Consider an arrangment of maps composable into a diagram as follows:

          hA
A ---------> A'
|\           |\
| \ h   ⇗    | \ h'
|  \      f' |  \
|   ∨        |   ∨
f | ⇐ B ------ | -> B'
|   /   hB   | ⇐ /
|  / g       |  / g'
| /     ⇗    | /
∨∨           ∨∨
C ---------> C' ,
hC


and homotopies filling its faces. Then a horizontal commuting prism of maps is a homotopy filling the shape. In other words, we may choose two homotopies from the composition hC ∘ g ∘ h to f' ∘ hA, namely following 1) the left triangle and then the front square, or 2) the two back squares and then the right triangle; the prism is then a homotopy between these two homotopies. In this way, a commuting prism may be viewed as a homotopy between a pasting of squares and their composite — that is the motivation for having the triangles go the unconventional way, from the composition to the composite.

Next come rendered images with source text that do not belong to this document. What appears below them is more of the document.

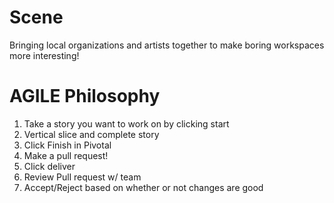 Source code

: # Scene
Bringing local organizations and artists together to make boring workspaces more interesting!



# AGILE Philosophy
1. Take a story you want to work on by clicking start
2. Vertical slice and complete story
3. Click Finish in Pivotal
4. Make a pull request!
5. Click deliver
6. Review Pull request w/ team
7. Accept/Reject based on whether or not changes are good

We may also arrange the maps into a more vertical shape, like so:

          B
h  ∧| \  g
/  |   \
/  f | ⇑   ∨
A ---------> C
|     | hB   |
| ⇗   ∨   ⇗  |
hA |     B'     | hC
| h' ∧  \ g' |
|  /  ⇑   \  |
∨/          ∨∨
A' --------> C' .
f'


Then, given homotopies for the faces, we call a homotopy filling this shape a vertical commuting prism of maps. This rotation of a prism may be viewed as a homotopy between two triangles with different but related sides.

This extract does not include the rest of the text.